How My Self-Published Book Got a Starred Review from Publishers Weekly

By Jenn Gott, @gottwords

Part of The Indie Authors Series

JH: Getting reviewed by the Big Reviewers is a challenge for indie authors. Jenn Gott shares her experience (and tips) on getting reviewed by the industry trade publications. 

Jenn Gott is an indie author and a writer with Reedsy, so she basically spends all her time either writing books, or helping people learn how to write books. She firmly believes there is no writing skill you cannot learn with practice and the right guidance. When she’s not working, she enjoys keeping up with the latest superhero movies, reading, and swimming.

Website | Goodreads | Twitter

Take it away Jenn...

In the publishing world, there are a handful of magazines that are the go-to sources for book reviews. Among them are Kirkus, Library Journal, and, you guessed it, Publishers Weekly. These publications have been around forever, and their good opinion is coveted by all the Big Five publishers.

Why does this matter? Well, in some ways, it doesn’t. As a self-published author, you can still make a successful living selling your books on Amazon without ever worrying about things like “starred reviews.” But appearing in a magazine like Publishers Weekly is an all-access pass to venues typically reserved for traditionally published authors: it puts your work in front of booksellers, librarians, movie directors, and foreign language publishers, among others. For someone like me, who writes about superheroes — a genre rife with sales potential — this really wasn’t an opportunity I wanted to ignore.

Now, I can’t deny the bragging rights alone drew my interest. After all, a starred review is the highest honor these magazines can bestow. Even being reviewed is an honor, since many more books are submitted than can ever be discussed, and among these hand-selected few, starred reviews are only given to the cream of the crop. Starred status tells readers that, if you consider no other title mentioned in the issue, you still need to pay attention to these.

Big Five publishers collect these stars as badges of honor, displaying them on all their marketing materials as they spotlight hot new authors and titles; they know that earning one isn’t easy. For those of us in the self-publishing world, grabbing hold of these stars is an even greater challenge.

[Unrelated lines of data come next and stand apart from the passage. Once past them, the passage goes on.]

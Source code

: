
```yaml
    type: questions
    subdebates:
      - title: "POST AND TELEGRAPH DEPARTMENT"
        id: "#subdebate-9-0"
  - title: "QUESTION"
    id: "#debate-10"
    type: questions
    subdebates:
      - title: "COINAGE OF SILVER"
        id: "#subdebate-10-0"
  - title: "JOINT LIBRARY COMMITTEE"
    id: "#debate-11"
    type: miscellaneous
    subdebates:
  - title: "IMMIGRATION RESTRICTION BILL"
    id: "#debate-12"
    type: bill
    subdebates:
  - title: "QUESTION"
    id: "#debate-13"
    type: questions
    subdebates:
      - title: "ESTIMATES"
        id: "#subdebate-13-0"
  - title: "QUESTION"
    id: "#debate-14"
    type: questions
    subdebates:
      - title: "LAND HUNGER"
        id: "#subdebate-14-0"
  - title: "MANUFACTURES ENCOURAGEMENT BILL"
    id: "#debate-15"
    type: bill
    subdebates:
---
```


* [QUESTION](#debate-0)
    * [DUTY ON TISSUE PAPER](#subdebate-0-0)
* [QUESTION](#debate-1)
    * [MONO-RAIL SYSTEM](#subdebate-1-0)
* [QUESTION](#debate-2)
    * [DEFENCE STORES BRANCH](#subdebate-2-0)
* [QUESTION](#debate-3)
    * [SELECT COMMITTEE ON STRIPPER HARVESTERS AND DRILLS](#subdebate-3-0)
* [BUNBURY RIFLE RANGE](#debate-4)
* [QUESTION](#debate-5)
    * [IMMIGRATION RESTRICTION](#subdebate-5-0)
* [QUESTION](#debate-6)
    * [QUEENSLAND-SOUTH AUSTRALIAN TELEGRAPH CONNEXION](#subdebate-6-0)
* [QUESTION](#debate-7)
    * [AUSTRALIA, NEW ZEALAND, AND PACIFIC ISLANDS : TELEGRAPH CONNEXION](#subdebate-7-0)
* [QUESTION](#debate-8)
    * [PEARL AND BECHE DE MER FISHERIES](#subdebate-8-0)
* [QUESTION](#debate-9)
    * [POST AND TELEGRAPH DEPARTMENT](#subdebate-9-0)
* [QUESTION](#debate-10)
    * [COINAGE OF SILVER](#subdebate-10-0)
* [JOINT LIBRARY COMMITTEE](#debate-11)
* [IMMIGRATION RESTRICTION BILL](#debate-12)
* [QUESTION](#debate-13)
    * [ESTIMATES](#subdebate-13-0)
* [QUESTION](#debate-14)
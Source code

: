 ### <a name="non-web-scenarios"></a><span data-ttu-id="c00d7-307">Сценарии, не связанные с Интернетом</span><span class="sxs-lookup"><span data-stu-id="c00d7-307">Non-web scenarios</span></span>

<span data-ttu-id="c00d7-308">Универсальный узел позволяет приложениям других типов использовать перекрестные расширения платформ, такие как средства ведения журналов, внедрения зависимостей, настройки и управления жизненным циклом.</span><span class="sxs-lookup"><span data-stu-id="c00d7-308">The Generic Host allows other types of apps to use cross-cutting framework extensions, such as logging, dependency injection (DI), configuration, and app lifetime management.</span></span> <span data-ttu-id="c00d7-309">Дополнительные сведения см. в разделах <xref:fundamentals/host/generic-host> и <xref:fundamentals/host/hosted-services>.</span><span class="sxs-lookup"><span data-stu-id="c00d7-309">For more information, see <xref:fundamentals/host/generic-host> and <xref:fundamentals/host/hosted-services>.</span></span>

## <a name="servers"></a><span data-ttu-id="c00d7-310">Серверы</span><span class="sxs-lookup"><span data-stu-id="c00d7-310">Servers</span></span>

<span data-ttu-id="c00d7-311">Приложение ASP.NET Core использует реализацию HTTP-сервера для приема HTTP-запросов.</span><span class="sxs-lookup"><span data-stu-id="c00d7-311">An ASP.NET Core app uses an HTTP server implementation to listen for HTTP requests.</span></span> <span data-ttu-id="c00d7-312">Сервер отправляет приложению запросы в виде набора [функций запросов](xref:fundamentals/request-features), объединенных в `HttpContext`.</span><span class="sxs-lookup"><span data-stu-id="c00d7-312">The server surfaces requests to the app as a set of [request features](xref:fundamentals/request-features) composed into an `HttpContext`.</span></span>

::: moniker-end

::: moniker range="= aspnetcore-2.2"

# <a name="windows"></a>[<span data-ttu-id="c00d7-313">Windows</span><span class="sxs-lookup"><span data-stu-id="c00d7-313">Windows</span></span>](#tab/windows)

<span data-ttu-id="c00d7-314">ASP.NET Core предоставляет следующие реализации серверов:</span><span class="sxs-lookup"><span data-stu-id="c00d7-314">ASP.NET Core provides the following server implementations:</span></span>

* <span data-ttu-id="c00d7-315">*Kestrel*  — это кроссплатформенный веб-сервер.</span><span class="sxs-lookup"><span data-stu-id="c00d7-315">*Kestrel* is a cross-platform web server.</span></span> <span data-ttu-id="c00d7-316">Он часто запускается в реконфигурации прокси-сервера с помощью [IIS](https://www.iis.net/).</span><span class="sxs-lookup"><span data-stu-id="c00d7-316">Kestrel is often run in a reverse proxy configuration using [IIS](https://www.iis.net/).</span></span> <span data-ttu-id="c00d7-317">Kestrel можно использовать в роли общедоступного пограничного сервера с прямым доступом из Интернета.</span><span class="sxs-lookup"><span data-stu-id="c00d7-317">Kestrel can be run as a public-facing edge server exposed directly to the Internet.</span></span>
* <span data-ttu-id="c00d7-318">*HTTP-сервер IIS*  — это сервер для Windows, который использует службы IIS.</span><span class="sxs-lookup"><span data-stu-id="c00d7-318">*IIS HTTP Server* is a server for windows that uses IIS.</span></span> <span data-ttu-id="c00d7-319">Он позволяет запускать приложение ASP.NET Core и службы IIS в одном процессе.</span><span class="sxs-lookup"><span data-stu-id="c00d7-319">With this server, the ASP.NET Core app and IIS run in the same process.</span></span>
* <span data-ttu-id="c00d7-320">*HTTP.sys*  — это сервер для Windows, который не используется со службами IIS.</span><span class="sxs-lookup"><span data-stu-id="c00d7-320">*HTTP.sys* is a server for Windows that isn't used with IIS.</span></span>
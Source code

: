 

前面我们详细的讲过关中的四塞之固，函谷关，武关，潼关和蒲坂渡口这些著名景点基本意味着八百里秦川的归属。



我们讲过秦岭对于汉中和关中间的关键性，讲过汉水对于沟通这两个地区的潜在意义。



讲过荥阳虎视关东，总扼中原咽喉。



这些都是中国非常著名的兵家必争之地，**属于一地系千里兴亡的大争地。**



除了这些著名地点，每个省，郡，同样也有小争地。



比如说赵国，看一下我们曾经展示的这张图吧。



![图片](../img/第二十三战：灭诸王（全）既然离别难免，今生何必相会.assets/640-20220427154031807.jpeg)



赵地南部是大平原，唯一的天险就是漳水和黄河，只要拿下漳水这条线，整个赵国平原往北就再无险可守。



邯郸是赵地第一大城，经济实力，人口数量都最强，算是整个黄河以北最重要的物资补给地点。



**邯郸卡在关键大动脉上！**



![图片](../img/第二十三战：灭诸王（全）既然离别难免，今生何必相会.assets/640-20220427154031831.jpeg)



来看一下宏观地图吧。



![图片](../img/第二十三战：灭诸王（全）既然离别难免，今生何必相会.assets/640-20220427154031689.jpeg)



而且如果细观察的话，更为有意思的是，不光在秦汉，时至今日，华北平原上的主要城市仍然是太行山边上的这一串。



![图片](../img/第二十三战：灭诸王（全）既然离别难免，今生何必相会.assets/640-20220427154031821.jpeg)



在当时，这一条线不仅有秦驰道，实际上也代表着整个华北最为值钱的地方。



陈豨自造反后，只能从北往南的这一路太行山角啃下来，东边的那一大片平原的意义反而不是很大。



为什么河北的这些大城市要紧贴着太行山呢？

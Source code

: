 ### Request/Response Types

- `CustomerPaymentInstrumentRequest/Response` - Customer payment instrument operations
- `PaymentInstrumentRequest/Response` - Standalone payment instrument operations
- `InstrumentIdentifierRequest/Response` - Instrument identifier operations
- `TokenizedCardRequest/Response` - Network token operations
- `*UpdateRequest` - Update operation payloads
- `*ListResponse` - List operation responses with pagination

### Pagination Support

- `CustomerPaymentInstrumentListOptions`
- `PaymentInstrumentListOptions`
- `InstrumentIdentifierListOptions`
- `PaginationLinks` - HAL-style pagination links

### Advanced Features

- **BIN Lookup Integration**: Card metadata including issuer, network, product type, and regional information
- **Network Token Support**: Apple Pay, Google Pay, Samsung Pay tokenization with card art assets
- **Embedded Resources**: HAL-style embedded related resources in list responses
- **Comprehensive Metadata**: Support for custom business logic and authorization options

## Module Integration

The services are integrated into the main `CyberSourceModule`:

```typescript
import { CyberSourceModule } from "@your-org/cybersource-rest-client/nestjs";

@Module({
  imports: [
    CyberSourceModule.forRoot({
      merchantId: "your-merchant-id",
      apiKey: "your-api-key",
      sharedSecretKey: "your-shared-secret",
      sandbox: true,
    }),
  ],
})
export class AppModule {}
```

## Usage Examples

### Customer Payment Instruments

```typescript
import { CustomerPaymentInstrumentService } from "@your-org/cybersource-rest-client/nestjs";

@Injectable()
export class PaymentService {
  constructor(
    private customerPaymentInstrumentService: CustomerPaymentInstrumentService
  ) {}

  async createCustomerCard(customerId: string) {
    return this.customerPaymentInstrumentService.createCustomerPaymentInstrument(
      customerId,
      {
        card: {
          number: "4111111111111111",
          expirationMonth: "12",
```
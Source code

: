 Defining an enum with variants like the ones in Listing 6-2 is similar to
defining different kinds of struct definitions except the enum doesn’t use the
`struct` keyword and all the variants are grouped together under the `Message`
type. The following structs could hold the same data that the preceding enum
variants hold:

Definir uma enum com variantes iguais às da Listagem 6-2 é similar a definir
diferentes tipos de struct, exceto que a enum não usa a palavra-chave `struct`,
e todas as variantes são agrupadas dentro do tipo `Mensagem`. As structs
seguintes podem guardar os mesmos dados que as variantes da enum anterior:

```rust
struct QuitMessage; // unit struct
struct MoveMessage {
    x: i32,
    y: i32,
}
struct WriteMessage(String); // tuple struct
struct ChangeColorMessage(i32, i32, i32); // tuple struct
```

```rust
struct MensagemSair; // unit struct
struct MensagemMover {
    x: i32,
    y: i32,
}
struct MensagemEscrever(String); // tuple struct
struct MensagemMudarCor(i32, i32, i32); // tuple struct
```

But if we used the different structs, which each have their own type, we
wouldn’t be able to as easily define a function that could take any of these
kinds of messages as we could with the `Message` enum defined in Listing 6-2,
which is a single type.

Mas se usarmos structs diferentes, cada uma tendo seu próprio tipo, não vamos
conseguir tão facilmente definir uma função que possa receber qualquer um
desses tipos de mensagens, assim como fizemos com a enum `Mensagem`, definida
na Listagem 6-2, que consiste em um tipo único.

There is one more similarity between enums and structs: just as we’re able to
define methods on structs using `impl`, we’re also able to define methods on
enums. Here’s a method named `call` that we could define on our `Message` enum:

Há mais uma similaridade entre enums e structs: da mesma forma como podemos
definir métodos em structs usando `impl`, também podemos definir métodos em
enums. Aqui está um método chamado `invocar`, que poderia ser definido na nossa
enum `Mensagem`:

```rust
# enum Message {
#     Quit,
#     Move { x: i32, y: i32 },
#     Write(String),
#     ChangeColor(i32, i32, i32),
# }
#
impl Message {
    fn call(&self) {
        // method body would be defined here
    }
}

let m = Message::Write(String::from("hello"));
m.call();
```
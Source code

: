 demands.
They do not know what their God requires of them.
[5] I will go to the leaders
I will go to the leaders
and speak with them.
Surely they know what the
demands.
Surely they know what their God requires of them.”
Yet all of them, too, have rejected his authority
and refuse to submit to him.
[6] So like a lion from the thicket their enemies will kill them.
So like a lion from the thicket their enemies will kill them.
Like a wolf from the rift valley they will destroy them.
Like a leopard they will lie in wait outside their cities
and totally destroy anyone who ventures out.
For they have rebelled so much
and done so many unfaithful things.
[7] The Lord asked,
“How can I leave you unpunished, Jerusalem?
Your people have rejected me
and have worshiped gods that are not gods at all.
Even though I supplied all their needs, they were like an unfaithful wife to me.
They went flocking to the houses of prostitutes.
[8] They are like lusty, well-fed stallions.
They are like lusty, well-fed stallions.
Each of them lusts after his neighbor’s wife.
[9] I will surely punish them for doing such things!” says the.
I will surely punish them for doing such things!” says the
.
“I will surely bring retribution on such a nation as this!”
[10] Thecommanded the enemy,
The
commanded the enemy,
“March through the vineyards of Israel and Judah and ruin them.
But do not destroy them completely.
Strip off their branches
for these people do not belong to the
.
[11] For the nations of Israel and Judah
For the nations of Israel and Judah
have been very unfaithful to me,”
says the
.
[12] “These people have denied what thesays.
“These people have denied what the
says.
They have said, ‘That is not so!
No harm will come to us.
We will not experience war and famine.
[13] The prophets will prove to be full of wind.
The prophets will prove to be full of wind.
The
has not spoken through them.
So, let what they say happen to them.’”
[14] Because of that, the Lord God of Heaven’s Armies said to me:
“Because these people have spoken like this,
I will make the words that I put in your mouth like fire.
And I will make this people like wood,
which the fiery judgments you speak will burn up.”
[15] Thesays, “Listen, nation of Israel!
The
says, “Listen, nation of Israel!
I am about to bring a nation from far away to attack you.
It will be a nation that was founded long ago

To start with, there aren’t many of these big publications that will even consider our books. Library Journal doesn’t appear to have a means for self-published authors to submit for review at all (though they do run a system for getting your books into libraries, which is cool). Kirkus, you can at least approach, though you’ll need to shell out over $400 up front.

Publishers Weekly, in contrast, allows you to submit your book for free through their self-publishing portal, Booklife. Since I’m a self-published author on a budget, that’s the one I chose.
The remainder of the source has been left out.